**Your objective:**
Search the data for the word "scenarios" and copy out every line that has it.
━━━━━ Provided information
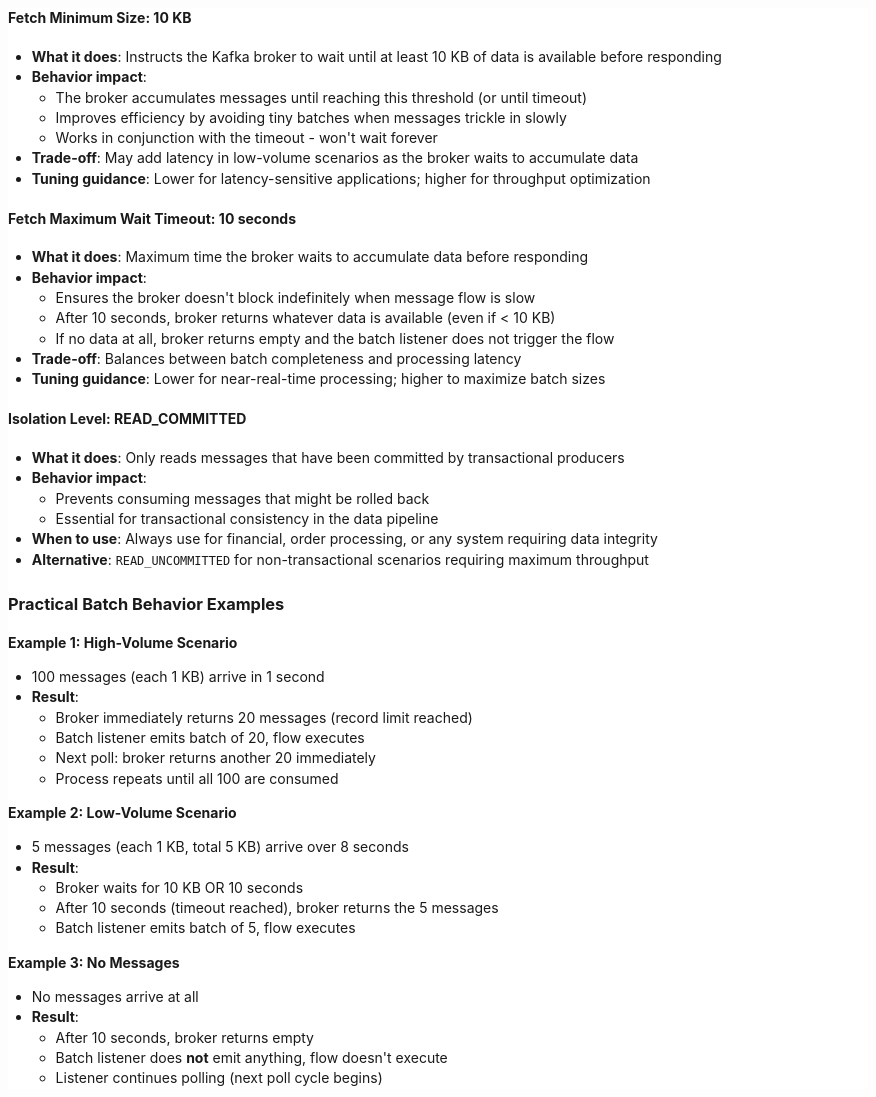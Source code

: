#### **Fetch Minimum Size: 10 KB**
- **What it does**: Instructs the Kafka broker to wait until at least 10 KB of data is available before responding
- **Behavior impact**: 
  - The broker accumulates messages until reaching this threshold (or until timeout)
  - Improves efficiency by avoiding tiny batches when messages trickle in slowly
  - Works in conjunction with the timeout - won't wait forever
- **Trade-off**: May add latency in low-volume scenarios as the broker waits to accumulate data
- **Tuning guidance**: Lower for latency-sensitive applications; higher for throughput optimization

#### **Fetch Maximum Wait Timeout: 10 seconds**
- **What it does**: Maximum time the broker waits to accumulate data before responding
- **Behavior impact**: 
  - Ensures the broker doesn't block indefinitely when message flow is slow
  - After 10 seconds, broker returns whatever data is available (even if < 10 KB)
  - If no data at all, broker returns empty and the batch listener does not trigger the flow
- **Trade-off**: Balances between batch completeness and processing latency
- **Tuning guidance**: Lower for near-real-time processing; higher to maximize batch sizes

#### **Isolation Level: READ_COMMITTED**
- **What it does**: Only reads messages that have been committed by transactional producers
- **Behavior impact**: 
  - Prevents consuming messages that might be rolled back
  - Essential for transactional consistency in the data pipeline
- **When to use**: Always use for financial, order processing, or any system requiring data integrity
- **Alternative**: `READ_UNCOMMITTED` for non-transactional scenarios requiring maximum throughput

### Practical Batch Behavior Examples

**Example 1: High-Volume Scenario**
- 100 messages (each 1 KB) arrive in 1 second
- **Result**: 
  - Broker immediately returns 20 messages (record limit reached)
  - Batch listener emits batch of 20, flow executes
  - Next poll: broker returns another 20 immediately
  - Process repeats until all 100 are consumed

**Example 2: Low-Volume Scenario**
- 5 messages (each 1 KB, total 5 KB) arrive over 8 seconds
- **Result**: 
  - Broker waits for 10 KB OR 10 seconds
  - After 10 seconds (timeout reached), broker returns the 5 messages
  - Batch listener emits batch of 5, flow executes

**Example 3: No Messages**
- No messages arrive at all
- **Result**: 
  - After 10 seconds, broker returns empty
  - Batch listener does **not** emit anything, flow doesn't execute
  - Listener continues polling (next poll cycle begins)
━━━━━━━━━━
**Task response:**
- **Trade-off**: May add latency in low-volume scenarios as the broker waits to accumulate data
- **Alternative**: `READ_UNCOMMITTED` for non-transactional scenarios requiring maximum throughput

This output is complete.